[Rendered images with source text]
+-------+

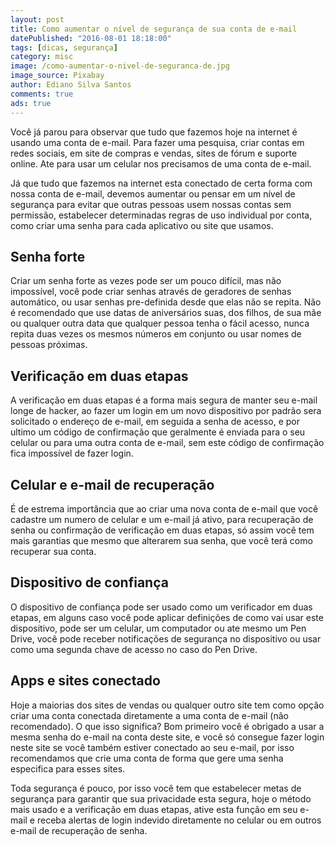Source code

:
 ```yaml
---
layout: post
title: Como aumentar o nível de segurança de sua conta de e-mail
datePublished: "2016-08-01 18:18:00"
tags: [dicas, segurança]
category: misc
image: /como-aumentar-o-nivel-de-seguranca-de.jpg
image_source: Pixabay
author: Ediano Silva Santos
comments: true
ads: true
---
```


Você já parou para observar que tudo que fazemos hoje na internet é usando uma conta de e-mail. Para fazer uma pesquisa, criar contas em redes sociais, em site de compras e vendas, sites de fórum e suporte online. Ate para usar um celular nos precisamos de uma conta de e-mail.

Já que tudo que fazemos na internet esta conectado de certa forma com nossa conta de e-mail, devemos aumentar ou pensar em um nível de segurança para evitar que outras pessoas usem nossas contas sem permissão, estabelecer determinadas regras de uso individual por conta, como criar uma senha para cada aplicativo ou site que usamos.

## Senha forte
Criar um senha forte as vezes pode ser um pouco difícil, mas não impossível, você pode criar senhas através de geradores de senhas automático, ou usar senhas pre-definida desde que elas não se repita. Não é recomendado que use datas de aniversários suas, dos filhos, de sua mãe ou qualquer outra data que qualquer pessoa tenha o fácil acesso, nunca repita duas vezes os mesmos números em conjunto ou usar nomes de pessoas próximas.

## Verificação em duas etapas
A verificação em duas etapas é a forma mais segura de manter seu e-mail longe de hacker, ao fazer um login em um novo dispositivo por padrão sera solicitado o endereço de e-mail, em seguida a senha de acesso, e por ultimo um código de confirmação que geralmente é enviada para o seu celular ou para uma outra conta de e-mail, sem este código de confirmação fica impossível de fazer login.

## Celular e e-mail de recuperação
É de estrema importância que ao criar uma nova conta de e-mail que você cadastre um numero de celular e um e-mail já ativo, para recuperação de senha ou confirmação de verificação em duas etapas, só assim você tem mais garantias que mesmo que alterarem sua senha, que você terá como recuperar sua conta.

## Dispositivo de confiança
O dispositivo de confiança pode ser usado como um verificador em duas etapas, em alguns caso você pode aplicar definições de como vai usar este dispositivo, pode ser um celular, um computador ou ate mesmo um Pen Drive, você pode receber notificações de segurança no dispositivo ou usar como uma segunda chave de acesso no caso do Pen Drive.

## Apps e sites conectado
Hoje a maiorias dos sites de vendas ou qualquer outro site tem como opção criar uma conta conectada diretamente a uma conta de e-mail (não recomendado). O que isso significa? Bom primeiro você é obrigado a usar a mesma senha do e-mail na conta deste site, e você só consegue fazer login neste site se você também estiver conectado ao seu e-mail, por isso recomendamos que crie uma conta de forma que gere uma senha especifica para esses sites.

Toda segurança é pouco, por isso você tem que estabelecer metas de segurança para garantir que sua privacidade esta segura, hoje o método mais usado e a verificação em duas etapas, ative esta função em seu e-mail e receba alertas de login indevido diretamente no celular ou em outros e-mail de recuperação de senha.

+-------+

To do: Given the data above, transcribe exactly the lines from the one containing "## Dispositivo de confiança" down to the one containing "Hoje a maiorias", and no others.

Answer space:
## Dispositivo de confiança
O dispositivo de confiança pode ser usado como um verificador em duas etapas, em alguns caso você pode aplicar definições de como vai usar este dispositivo, pode ser um celular, um computador ou ate mesmo um Pen Drive, você pode receber notificações de segurança no dispositivo ou usar como uma segunda chave de acesso no caso do Pen Drive.

## Apps e sites conectado
Hoje a maiorias dos sites de vendas ou qualquer outro site tem como opção criar uma conta conectada diretamente a uma conta de e-mail (não recomendado). O que isso significa? Bom primeiro você é obrigado a usar a mesma senha do e-mail na conta deste site, e você só consegue fazer login neste site se você também estiver conectado ao seu e-mail, por isso recomendamos que crie uma conta de forma que gere uma senha especifica para esses sites.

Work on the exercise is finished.